¹Department of Computer Science and Engineering, National Institute of Technical Teachers' Training and Research, Kolkata, India
²Department of Computer Science and Information Technology, Institute of Technical Education and Research,
Siksha 'O' Anusandhan (Deemed to be University), Bhubaneswar, India
³MCKV Institute of Engineering, Liluah, Howrah, India
⁴Department of Electronics and Communication Engineering, Jaypee Institute of Information Technology, Noida, India
⁵Larsen & Toubro Infotech, Pune, India
⁶Department of Computer Science and Engineering, Jadavpur University, Kolkata, India
⁷Department of Community Medicine, Burdwan Medical College, Barddhaman, India
*Correspondence should be addressed to team leader : indrajit@nitttrkol.ac.in
⁺These team members contributed equally to this work

ABSTRACT

The wave of COVID-19 is a big threat to the human population.
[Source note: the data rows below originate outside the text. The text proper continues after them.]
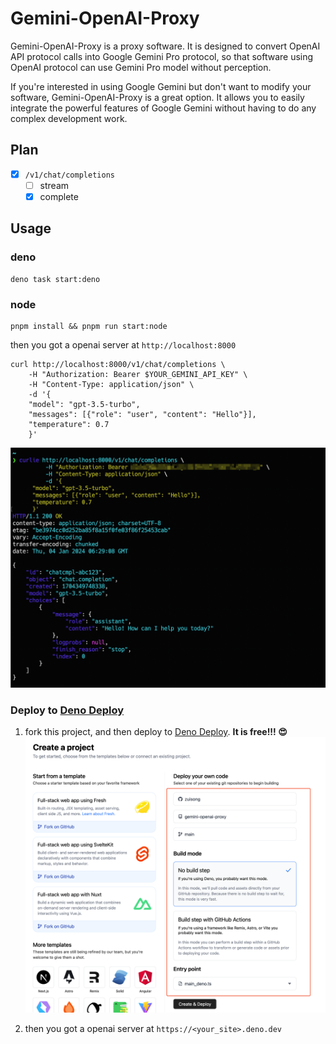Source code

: # Gemini-OpenAI-Proxy

Gemini-OpenAI-Proxy is a proxy software. It is designed to convert OpenAI API
protocol calls into Google Gemini Pro protocol, so that software using OpenAI
protocol can use Gemini Pro model without perception.

If you're interested in using Google Gemini but don't want to modify your
software, Gemini-OpenAI-Proxy is a great option. It allows you to easily
integrate the powerful features of Google Gemini without having to do any
complex development work.

## Plan

- [x] `/v1/chat/completions`
  - [ ] stream
  - [x] complete

## Usage

### deno

```shell
deno task start:deno
```

### node

```shell
pnpm install && pnpm run start:node
```

then you got a openai server at `http://localhost:8000`

```shell
curl http://localhost:8000/v1/chat/completions \
    -H "Authorization: Bearer $YOUR_GEMINI_API_KEY" \
    -H "Content-Type: application/json" \
    -d '{
    "model": "gpt-3.5-turbo",
    "messages": [{"role": "user", "content": "Hello"}],
    "temperature": 0.7
    }'
```

![demo](./assets/demo.png)

### Deploy to [Deno Deploy](https://deno.com/deploy)

1. fork this project, and then deploy to [Deno Deploy](https://deno.com/deploy). **It is free!!! 😍**
   ![deno_deploy](./assets/deno-deploy.png)

2. then you got a openai server at `https://<your_site>.deno.dev`
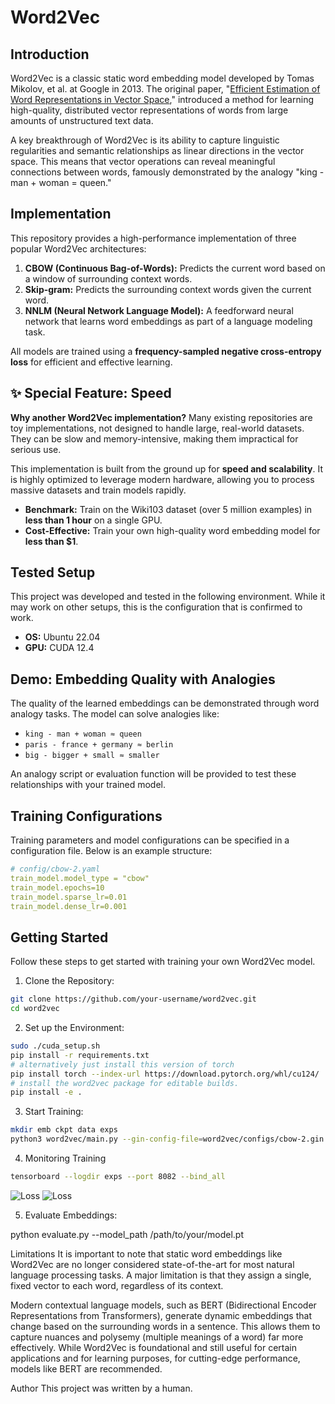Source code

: # Word2Vec

## Introduction

Word2Vec is a classic static word embedding model developed by Tomas Mikolov, et al. at Google in 2013. The original paper, "[Efficient Estimation of Word Representations in Vector Space](https://arxiv.org/abs/1301.3781)," introduced a method for learning high-quality, distributed vector representations of words from large amounts of unstructured text data.

A key breakthrough of Word2Vec is its ability to capture linguistic regularities and semantic relationships as linear directions in the vector space. This means that vector operations can reveal meaningful connections between words, famously demonstrated by the analogy "king - man + woman = queen."

## Implementation

This repository provides a high-performance implementation of three popular Word2Vec architectures:

1.  **CBOW (Continuous Bag-of-Words):** Predicts the current word based on a window of surrounding context words.
2.  **Skip-gram:** Predicts the surrounding context words given the current word.
3.  **NNLM (Neural Network Language Model):** A feedforward neural network that learns word embeddings as part of a language modeling task.

All models are trained using a **frequency-sampled negative cross-entropy loss** for efficient and effective learning.

## ✨ Special Feature: Speed

**Why another Word2Vec implementation?** Many existing repositories are toy implementations, not designed to handle large, real-world datasets. They can be slow and memory-intensive, making them impractical for serious use.

This implementation is built from the ground up for **speed and scalability**. It is highly optimized to leverage modern hardware, allowing you to process massive datasets and train models rapidly.

* **Benchmark:** Train on the Wiki103 dataset (over 5 million examples) in **less than 1 hour** on a single GPU.
* **Cost-Effective:** Train your own high-quality word embedding model for **less than $1**.

## Tested Setup

This project was developed and tested in the following environment. While it may work on other setups, this is the configuration that is confirmed to work.

* **OS:** Ubuntu 22.04
* **GPU:** CUDA 12.4

## Demo: Embedding Quality with Analogies

The quality of the learned embeddings can be demonstrated through word analogy tasks. The model can solve analogies like:

* `king - man + woman ≈ queen`
* `paris - france + germany ≈ berlin`
* `big - bigger + small ≈ smaller`

An analogy script or evaluation function will be provided to test these relationships with your trained model.

## Training Configurations

Training parameters and model configurations can be specified in a configuration file. Below is an example structure:

```yaml
# config/cbow-2.yaml
train_model.model_type = "cbow"
train_model.epochs=10
train_model.sparse_lr=0.01
train_model.dense_lr=0.001
```

## Getting Started
Follow these steps to get started with training your own Word2Vec model.

1. Clone the Repository:
```bash
git clone https://github.com/your-username/word2vec.git
cd word2vec
```
2. Set up the Environment:
```bash
sudo ./cuda_setup.sh
pip install -r requirements.txt
# alternatively just install this version of torch
pip install torch --index-url https://download.pytorch.org/whl/cu124/
# install the word2vec package for editable builds.
pip install -e .
```

3. Start Training:
```bash
mkdir emb ckpt data exps
python3 word2vec/main.py --gin-config-file=word2vec/configs/cbow-2.gin
```

4. Monitoring Training
```bash
tensorboard --logdir exps --port 8082 --bind_all
```

![Loss](img/loss.jpg "Loss")
![Loss](img/analogy.jpg "Analogy")

5. Evaluate Embeddings:

python evaluate.py --model_path /path/to/your/model.pt

Limitations
It is important to note that static word embeddings like Word2Vec are no longer considered state-of-the-art for most natural language processing tasks. A major limitation is that they assign a single, fixed vector to each word, regardless of its context.

Modern contextual language models, such as BERT (Bidirectional Encoder Representations from Transformers), generate dynamic embeddings that change based on the surrounding words in a sentence. This allows them to capture nuances and polysemy (multiple meanings of a word) far more effectively. While Word2Vec is foundational and still useful for certain applications and for learning purposes, for cutting-edge performance, models like BERT are recommended.

Author
This project was written by a human.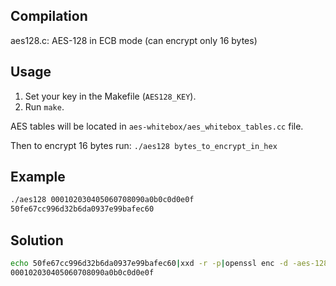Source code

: Compilation
-----------

aes128.c: AES-128 in ECB mode (can encrypt only 16 bytes)

Usage
-----

1. Set your key in the Makefile (`AES128_KEY`).
2. Run `make`.

AES tables will be located in `aes-whitebox/aes_whitebox_tables.cc` file.

Then to encrypt 16 bytes run: 
`./aes128 bytes_to_encrypt_in_hex`

Example
-----

```bash
./aes128 000102030405060708090a0b0c0d0e0f
50fe67cc996d32b6da0937e99bafec60
```

Solution
--------

```bash
echo 50fe67cc996d32b6da0937e99bafec60|xxd -r -p|openssl enc -d -aes-128-ecb -K 2b7e151628aed2a6abf7158809cf4f3c -nopad|xxd -p
000102030405060708090a0b0c0d0e0f
```
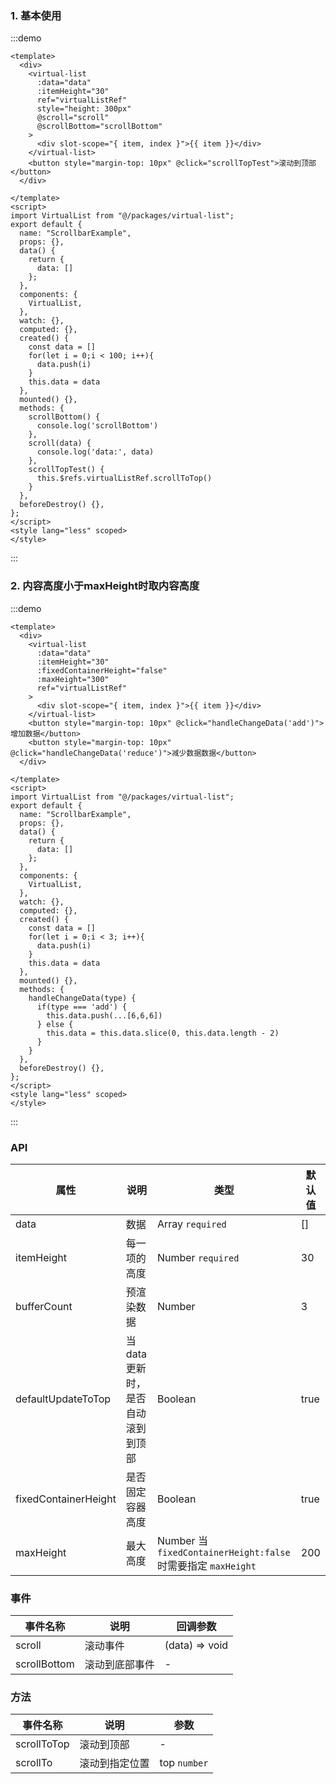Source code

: ### 1. 基本使用

:::demo 

```vue
<template>
  <div>
    <virtual-list 
      :data="data" 
      :itemHeight="30" 
      ref="virtualListRef"
      style="height: 300px"
      @scroll="scroll"
      @scrollBottom="scrollBottom"
    >
      <div slot-scope="{ item, index }">{{ item }}</div>
    </virtual-list>
    <button style="margin-top: 10px" @click="scrollTopTest">滚动到顶部</button>
  </div>

</template>
<script>
import VirtualList from "@/packages/virtual-list";
export default {
  name: "ScrollbarExample",
  props: {},
  data() {
    return {
      data: []
    };
  },
  components: {
    VirtualList,
  },
  watch: {},
  computed: {},
  created() {
    const data = []
    for(let i = 0;i < 100; i++){
      data.push(i)
    }
    this.data = data
  },
  mounted() {},
  methods: {
    scrollBottom() {
      console.log('scrollBottom')
    },
    scroll(data) {
      console.log('data:', data)
    },
    scrollTopTest() {
      this.$refs.virtualListRef.scrollToTop()
    }
  },
  beforeDestroy() {},
};
</script>
<style lang="less" scoped>
</style>
```

:::

### 2. 内容高度小于maxHeight时取内容高度

:::demo 

```vue
<template>
  <div>
    <virtual-list 
      :data="data" 
      :itemHeight="30" 
      :fixedContainerHeight="false"
      :maxHeight="300"
      ref="virtualListRef"
    >
      <div slot-scope="{ item, index }">{{ item }}</div>
    </virtual-list>
    <button style="margin-top: 10px" @click="handleChangeData('add')">增加数据</button>
    <button style="margin-top: 10px" @click="handleChangeData('reduce')">减少数据数据</button>
  </div>

</template>
<script>
import VirtualList from "@/packages/virtual-list";
export default {
  name: "ScrollbarExample",
  props: {},
  data() {
    return {
      data: []
    };
  },
  components: {
    VirtualList,
  },
  watch: {},
  computed: {},
  created() {
    const data = []
    for(let i = 0;i < 3; i++){
      data.push(i)
    }
    this.data = data
  },
  mounted() {},
  methods: {
    handleChangeData(type) {
      if(type === 'add') {
        this.data.push(...[6,6,6])
      } else {
        this.data = this.data.slice(0, this.data.length - 2)
      }
    }
  },
  beforeDestroy() {},
};
</script>
<style lang="less" scoped>
</style>
```

:::

### API

| 属性       | 说明           | 类型         | 默认值 |
| ---------- | -------------- | ------------ | ------ |
| data  | 数据  | Array `required` | []  |
| itemHeight | 每一项的高度 | Number `required` | 30     |
| bufferCount | 预渲染数据 | Number       | 3     |
| defaultUpdateToTop | 当data更新时，是否自动滚到到顶部 | Boolean       | true     |
| fixedContainerHeight | 是否固定容器高度 | Boolean       | true     |
| maxHeight | 最大高度 | Number 当 `fixedContainerHeight:false` 时需要指定 `maxHeight` | 200     |

### 事件

| 事件名称  | 说明                 | 回调参数           |
| --------- | -------------------- | ------------------ |
| scroll | 滚动事件 | (data) => void |
| scrollBottom | 滚动到底部事件 | - |

### 方法

| 事件名称  | 说明                 | 参数           |
| --------- | -------------------- | ------------------ |
| scrollToTop | 滚动到顶部 | - |
| scrollTo | 滚动到指定位置 | top `number` |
Presently, the world is going through different phases of lock down in order to stop this wave of pandemic; India being no exception. We have also started the lock down on 23rd March, 2020. In this current situation, apart from social distancing only a vaccine can be the proper solution to serve the population of human being. Thus it is important for all the nations to perform the genome-wide analysis in order to identify the genetic variation in Severe Acute Respiratory Syndrome Coronavirus-2 (SARS-CoV-2) so that proper vaccine can be designed. This fast motivated us to analyze publicly available 566 Indian complete or near complete SARS-CoV-2 genomes to find the mutation points as substitution, deletion and insertion. In this regard, we have performed the multiple sequence alignment in presence of reference sequence from NCBI. After the alignment, a consensus sequence is build to analyze each genome in order to identify the mutation points. As a consequence, we have found 933 substitutions, 2449 deletions and 2 insertions, in total 3384 unique mutation points, in 566 genomes across 29.9K bp. Further, it has been classified into three groups as 100 clusters of mutations (mostly deletions), 1609 point mutations as substitution, deletion and insertion and 64 SNPs. These outcomes are visualized using BioCircos and bar plots as well as plotting entropy value of each genomic location. Moreover, phylogenetic analysis has also been performed to see the evolution of SARS-CoV-2 virus in India. It also shows the wide variation in tree which indeed vivid in genomic analysis. Finally, these SNPs can be the useful target for virus classification, designing and defining the effective dose of vaccine for the heterogeneous population.